__WORK INSTRUCTIONS__:
Exactly the lines from the start of the data through the line containing "Prints the number" should be output, with both ends kept and nothing added.

━━━━━ DATA UNDER STUDY

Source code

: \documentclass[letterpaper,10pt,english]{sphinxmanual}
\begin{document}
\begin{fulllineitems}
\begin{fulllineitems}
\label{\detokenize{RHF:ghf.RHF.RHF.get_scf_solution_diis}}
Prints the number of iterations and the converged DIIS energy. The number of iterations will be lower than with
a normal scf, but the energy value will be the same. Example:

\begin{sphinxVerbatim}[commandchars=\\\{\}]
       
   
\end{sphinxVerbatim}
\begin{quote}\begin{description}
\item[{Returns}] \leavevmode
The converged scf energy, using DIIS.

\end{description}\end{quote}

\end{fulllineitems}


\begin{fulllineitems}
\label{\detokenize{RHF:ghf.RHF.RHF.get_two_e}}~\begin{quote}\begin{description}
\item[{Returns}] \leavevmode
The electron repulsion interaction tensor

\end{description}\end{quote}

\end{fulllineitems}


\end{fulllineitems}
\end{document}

━━━━━━━━━━

__ANSWER TO THIS TASK__:
Source code

: \documentclass[letterpaper,10pt,english]{sphinxmanual}
\begin{document}
\begin{fulllineitems}
\begin{fulllineitems}
\label{\detokenize{RHF:ghf.RHF.RHF.get_scf_solution_diis}}
Prints the number of iterations and the converged DIIS energy. The number of iterations will be lower than with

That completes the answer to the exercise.